Most companies, whether they consider their sales force to be independent or “captive,” view their advisors as key to corporate success. “We think the reason clients do business with us, more than anything else, is the advisors,” says Jack Garramone, Waterloo, Ont.-based Clarica’s vice president of independent career advisors. (Clarica advisors are part of a career system.)

“Our strategic distribution focus for our retail operations in Canada is built around the concept of an advisor’s job being valued as a full-time professional career,” Garramone adds. “So we value it in a variety of ways: the money we invest in bringing people into the business; the financial support we give them for the first five years; the managerial infrastructure that we put in place to help select, train, develop and coach; the investment we make in our brand; and the investment we make in training and development.”

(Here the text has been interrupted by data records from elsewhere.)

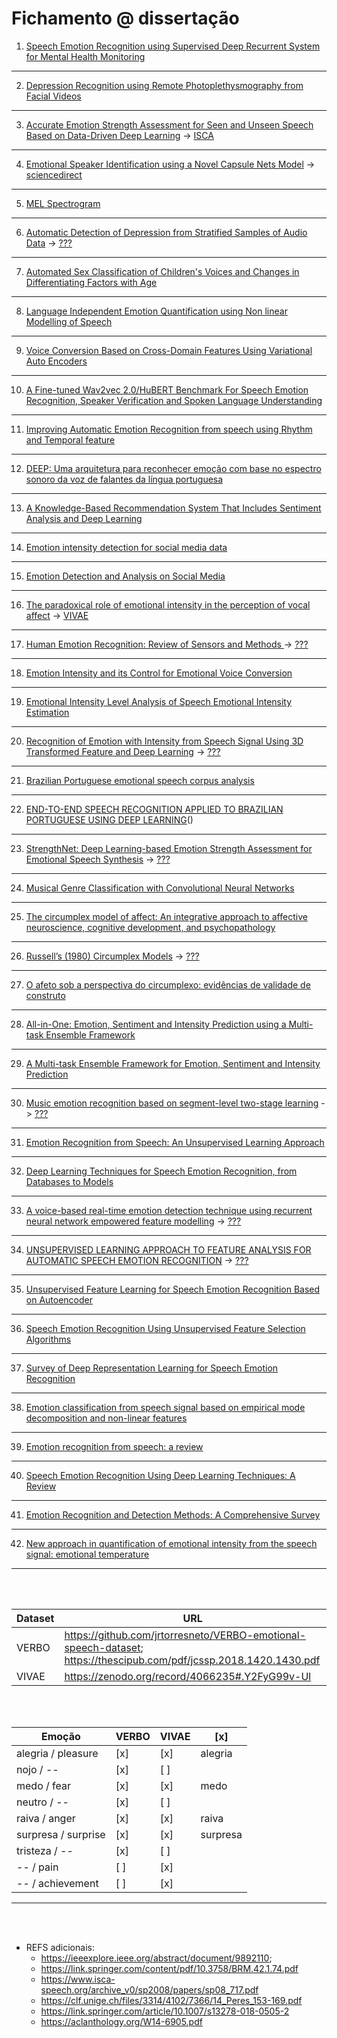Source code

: # Fichamento @ dissertação

1. [Speech Emotion Recognition using Supervised Deep Recurrent System for Mental Health Monitoring](https://arxiv.org/abs/2208.12812)

___
2. [Depression Recognition using Remote Photoplethysmography from Facial Videos](https://arxiv.org/abs/2206.04399)

___
3. [Accurate Emotion Strength Assessment for Seen and Unseen Speech Based on Data-Driven Deep Learning](https://arxiv.org/abs/2206.07229) -> [ISCA](https://www.isca-speech.org/archive/pdfs/interspeech_2022/liu22i_interspeech.pdf)   

___
4. [Emotional Speaker Identification using a Novel Capsule Nets Model](https://arxiv.org/abs/2201.02994) -> [sciencedirect](https://www.sciencedirect.com/science/article/abs/pii/S0957417421017498)

___
5. [MEL Spectrogram](https://medium.com/analytics-vidhya/understanding-the-mel-spectrogram-fca2afa2ce53)

___
6. [Automatic Detection of Depression from Stratified Samples of Audio Data](https://arxiv.org/abs/2111.10783) -> [???]()

___
7. [Automated Sex Classification of Children's Voices and Changes in Differentiating Factors with Age](https://arxiv.org/abs/2209.13112)

___
8. [Language Independent Emotion Quantification using Non linear Modelling of Speech](https://arxiv.org/abs/2102.06003)

___
9. [Voice Conversion Based on Cross-Domain Features Using Variational Auto Encoders](https://arxiv.org/abs/1808.09634)

___
10. [A Fine-tuned Wav2vec 2.0/HuBERT Benchmark For Speech Emotion Recognition, Speaker Verification and Spoken Language Understanding](https://arxiv.org/abs/2111.02735)

___
11. [Improving Automatic Emotion Recognition from speech using Rhythm and Temporal feature](https://arxiv.org/abs/1303.1761)

___
12. [DEEP: Uma arquitetura para reconhecer emoção com base no espectro sonoro da voz de falantes da língua portuguesa](https://bdm.unb.br/bitstream/10483/27583/1/2020_GabrielCampos_LucasMoutinho_tcc.pdf)

___
13. [A Knowledge-Based Recommendation System That Includes Sentiment Analysis and Deep Learning](https://ieeexplore.ieee.org/document/8445585)

___
14. [Emotion intensity detection for social media data](https://www.semanticscholar.org/paper/Emotion-intensity-detection-for-social-media-data-Mashal-Asnani/b28f0916e14c65af4d5f6ec0a3584251b78dc513)

___
15. [Emotion Detection and Analysis on Social Media](https://arxiv.org/abs/1901.08458)

___
16. [The paradoxical role of emotional intensity in the perception of vocal affect](https://www.nature.com/articles/s41598-021-88431-0) -> [VIVAE](https://zenodo.org/record/4066235#.Y2FyG99v-Ul)

___
17. [Human Emotion Recognition: Review of Sensors and Methods ](https://www.mdpi.com/1424-8220/20/3/592) -> [???]()

___
18. [Emotion Intensity and its Control for Emotional Voice Conversion](https://arxiv.org/abs/2201.03967)

___
19. [Emotional Intensity Level Analysis of Speech Emotional Intensity Estimation](https://www.esann.org/sites/default/files/proceedings/2021/ES2021-118.pdf)

___
20. [Recognition of Emotion with Intensity from Speech Signal Using 3D Transformed Feature and Deep Learning](https://www.mdpi.com/2079-9292/11/15/2362) -> [???]()

___
21. [Brazilian Portuguese emotional speech corpus analysis](https://www.gov.br/cti/pt-br/publicacoes/producao-cientifica/seminario-pci/xi_seminario_pci-2021/pdf/seminario-2021_paper_29.pdf)

___
22. [END-TO-END SPEECH RECOGNITION APPLIED TO BRAZILIAN PORTUGUESE USING DEEP LEARNING](http://www.pee.ufrj.br/mwg-internal/de5fs23hu73ds/progress?id=ynpPt7kh6WfQgOdd36Ib7avR6tKN6V-l8iTIWXdw74o,&dl)()

___
23. [StrengthNet: Deep Learning-based Emotion Strength Assessment for Emotional Speech Synthesis](https://arxiv.org/abs/2110.03156) -> [???]()

___
24. [Musical Genre Classification with Convolutional Neural Networks](https://towardsdatascience.com/musical-genre-classification-with-convolutional-neural-networks-ff04f9601a74)

___
25. [The circumplex model of affect: An integrative approach to affective neuroscience, cognitive development, and psychopathology](https://www.ncbi.nlm.nih.gov/pmc/articles/PMC2367156/)

___
26. [Russell’s (1980) Circumplex Models](https://psu.pb.unizin.org/psych425/chapter/circumplex-models/) -> [???]()

___
27. [O afeto sob a perspectiva do circumplexo: evidências de validade de construto](http://pepsic.bvsalud.org/scielo.php?script=sci_arttext&pid=S1677-04712017000200005)

___
28. [All-in-One: Emotion, Sentiment and Intensity Prediction using a Multi-task Ensemble Framework](https://www.cse.iitb.ac.in/~pb/papers/ieee-toac-sa.pdf)

___
29. [A Multi-task Ensemble Framework for Emotion, Sentiment and Intensity Prediction](https://arxiv.org/abs/1808.01216)

___
30. [Music emotion recognition based on segment-level two-stage learning](https://link.springer.com/content/pdf/10.1007/s13735-022-00230-z.pdf) -> [???]()

___
31. [Emotion Recognition from Speech: An Unsupervised Learning Approach](https://www.atlantis-press.com/journals/ijcis/125945494/view)

___
32. [Deep Learning Techniques for Speech Emotion Recognition, from Databases to Models](https://www.mdpi.com/1424-8220/21/4/1249)

___
33. [A voice-based real-time emotion detection technique using recurrent neural network empowered feature modelling](https://link.springer.com/content/pdf/10.1007/s11042-022-13363-4.pdf) -> [???]()

___
34. [UNSUPERVISED LEARNING APPROACH TO FEATURE ANALYSIS FOR AUTOMATIC SPEECH EMOTION RECOGNITION](http://labsites.rochester.edu/air/publications/eskimez2018unsupervised.pdf) -> [???]()

___
35. [Unsupervised Feature Learning for Speech Emotion Recognition Based on Autoencoder](https://www.mdpi.com/2079-9292/10/17/2086)

___
36. [Speech Emotion Recognition Using Unsupervised Feature Selection Algorithms](https://www.semanticscholar.org/paper/Speech-Emotion-Recognition-using-Unsupervised-Bandela-Kumar/e8d637f9f02a8c4849e5af09e6b9f9edf5e76eb9)

___
37. [Survey of Deep Representation Learning for Speech Emotion Recognition](https://www.semanticscholar.org/paper/Survey-of-Deep-Representation-Learning-for-Speech-Latif-Rana/368e0844bbd3feb5ab17a271ad1663ca5a6fb7e7)

___
38. [Emotion classification from speech signal based on empirical mode decomposition and non-linear features](https://d-nb.info/1232071765/34)

___
39. [Emotion recognition from speech: a review](https://www.sci.brooklyn.cuny.edu/~levitan/nlp-psych/papers/koolagudi12.pdf)

___
40. [Speech Emotion Recognition Using Deep Learning Techniques: A Review](https://ieeexplore.ieee.org/abstract/document/8805181)

___
41. [Emotion Recognition and Detection Methods: A Comprehensive Survey](https://iecscience.org/uploads/jpapers/202003/dnQToaqdF8IRjhE62pfIovCkDJ2jXAcZdK6KHRzM.pdf)

___
42. [New approach in quantification of emotional intensity from the speech signal: emotional temperature](https://flab.k.hosei.ac.jp/pukiwiki/index.php?plugin=attach&pcmd=open&file=1-s2.0-S0957417415005229-main.pdf&refer=Hirano)

___

<br><br>

Dataset | URL
------- | ---
VERBO   | https://github.com/jrtorresneto/VERBO-emotional-speech-dataset; https://thescipub.com/pdf/jcssp.2018.1420.1430.pdf
VIVAE   | https://zenodo.org/record/4066235#.Y2FyG99v-Ul

<br><br>

Emoção              | VERBO | VIVAE | [x]
------------------- | ----- | ----- | ----
alegria / pleasure  | [x]   | [x]   | alegria
nojo / --           | [x]   | [ ]   |
medo / fear         | [x]   | [x]   | medo
neutro / --         | [x]   | [ ]   |
raiva / anger       | [x]   | [x]   | raiva
surpresa / surprise | [x]   | [x]   | surpresa
tristeza / --       | [x]   | [ ]   |
-- / pain           | [ ]   | [x]   |
-- / achievement    | [ ]   | [x]   |

___

<br><br>

- REFS adicionais:
    - https://ieeexplore.ieee.org/abstract/document/9892110; 
    - https://link.springer.com/content/pdf/10.3758/BRM.42.1.74.pdf
    - https://www.isca-speech.org/archive_v0/sp2008/papers/sp08_717.pdf
    - https://clf.unige.ch/files/3314/4102/7366/14_Peres_153-169.pdf
    - https://link.springer.com/article/10.1007/s13278-018-0505-2
    - https://aclanthology.org/W14-6905.pdf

Great-West Life does not see itself as a training organization. It recruits experienced advisors with good track records, yet its focus is similar to Clarica’s. It sees itself as a “Tier 1 supplier,” says Dueck. It offers top-producing advisors a diverse, low-cost product line — life, group, living benefits and investment products — with excellent support services, he says. Its compensation package “levelizes” payouts, meaning advisors are rewarded for repeat business rather than bringing in new business, says Dueck.

Freedom 55, a Great-West Life subsidiary, has a similar focus. Both Great-West Life and Freedom 55 advisors sell products from other companies within the family. Nick Pszeniczny, senior vice president of London, Ont.-based Freedom 55, says his company’s role “is to continue to provide a strong value proposition so advisors can receive the appropriate value from our organization, regardless of the markets they choose to be in.

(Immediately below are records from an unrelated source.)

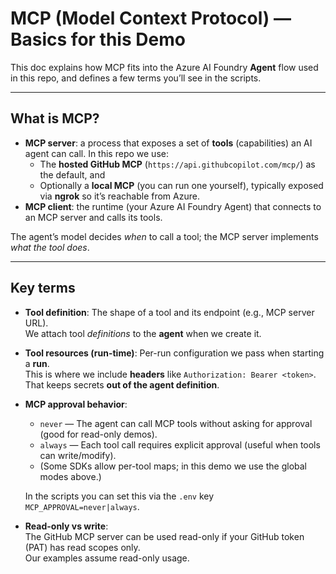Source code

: # MCP (Model Context Protocol) — Basics for this Demo

This doc explains how MCP fits into the Azure AI Foundry **Agent** flow used in this repo,
and defines a few terms you’ll see in the scripts.

---

## What is MCP?

- **MCP server**: a process that exposes a set of **tools** (capabilities) an AI agent can call.
  In this repo we use:
  - The **hosted GitHub MCP** (`https://api.githubcopilot.com/mcp/`) as the default, and
  - Optionally a **local MCP** (you can run one yourself), typically exposed via **ngrok** so it’s reachable from Azure.
- **MCP client**: the runtime (your Azure AI Foundry Agent) that connects to an MCP server and calls its tools.

The agent’s model decides *when* to call a tool; the MCP server implements *what the tool does*.

---

## Key terms

- **Tool definition**: The shape of a tool and its endpoint (e.g., MCP server URL).  
  We attach tool *definitions* to the **agent** when we create it.

- **Tool resources (run-time)**: Per-run configuration we pass when starting a **run**.  
  This is where we include **headers** like `Authorization: Bearer <token>`.  
  That keeps secrets **out of the agent definition**.

- **MCP approval behavior**:
  - `never` — The agent can call MCP tools without asking for approval (good for read-only demos).
  - `always` — Each tool call requires explicit approval (useful when tools can write/modify).
  - (Some SDKs allow per-tool maps; in this demo we use the global modes above.)
  
  In the scripts you can set this via the `.env` key `MCP_APPROVAL=never|always`.

- **Read-only vs write**:  
  The GitHub MCP server can be used read-only if your GitHub token (PAT) has read scopes only.  
  Our examples assume read-only usage.


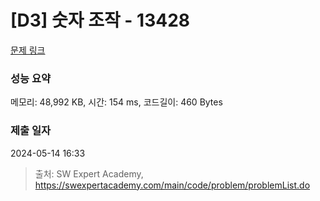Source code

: # [D3] 숫자 조작 - 13428 

[문제 링크](https://swexpertacademy.com/main/code/problem/problemDetail.do?contestProbId=AX4EJPs68IkDFARe) 

### 성능 요약

메모리: 48,992 KB, 시간: 154 ms, 코드길이: 460 Bytes

### 제출 일자

2024-05-14 16:33



> 출처: SW Expert Academy, https://swexpertacademy.com/main/code/problem/problemList.do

“If somebody is working in the concerned family market or the high net-worth market, we believe very strongly that we have a specific value proposition to support each particular market the advisor chooses to operate in,” he adds. “We also provide a fair amount of freedom so advisors can operate more independently from the financial centre and establish their own brand if they don’t want to use our Freedom 55 brand.”

Supporting growth and profitability is a focus that is often repeated by corporate executives, no matter what the structure of the company. Equinox’s primary customers are independent agencies, which hire their own advisors. “Our strategic focus is to support their growth and help their profitability. So we try to help them on the top line and the bottom line,” says Daniel Dessureault, the general manager of the Toronto-based firm.

Bob Cooke, senior vice president and CEO of Toronto-based State Farm Canada, points to factors in the auto insurance business that have affected his company’s strategic focus. He says the unprecedented explosion in automobile insurance costs was difficult to foretell. That, combined with moves by several provincial governments to roll back premiums has resulted in strategic reassessment.